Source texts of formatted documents
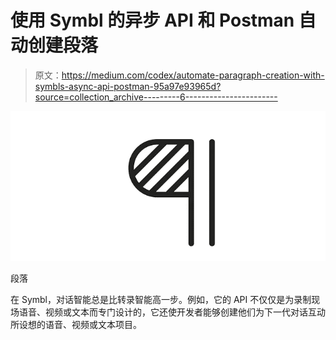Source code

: # 使用 Symbl 的异步 API 和 Postman 自动创建段落

> 原文：<https://medium.com/codex/automate-paragraph-creation-with-symbls-async-api-postman-95a97e93965d?source=collection_archive---------6----------------------->

![](img/dd579204dc876ecdec72986dbe64c50f.png)

段落

在 Symbl，对话智能总是比转录智能高一步。例如，它的 API 不仅仅是为录制现场语音、视频或文本而专门设计的，它还使开发者能够创建他们为下一代对话互动所设想的语音、视频或文本项目。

(WHAT THIS TASK INVOLVES)
Each entry above must be printed exactly, apart from its pictures.

(TASK SOLUTION)
Source code

: # 使用 Symbl 的异步 API 和 Postman 自动创建段落

> 原文：<https://medium.com/codex/automate-paragraph-creation-with-symbls-async-api-postman-95a97e93965d?source=collection_archive---------6----------------------->

![](img/dd579204dc876ecdec72986dbe64c50f.png)

段落

在 Symbl，对话智能总是比转录智能高一步。例如，它的 API 不仅仅是为录制现场语音、视频或文本而专门设计的，它还使开发者能够创建他们为下一代对话互动所设想的语音、视频或文本项目。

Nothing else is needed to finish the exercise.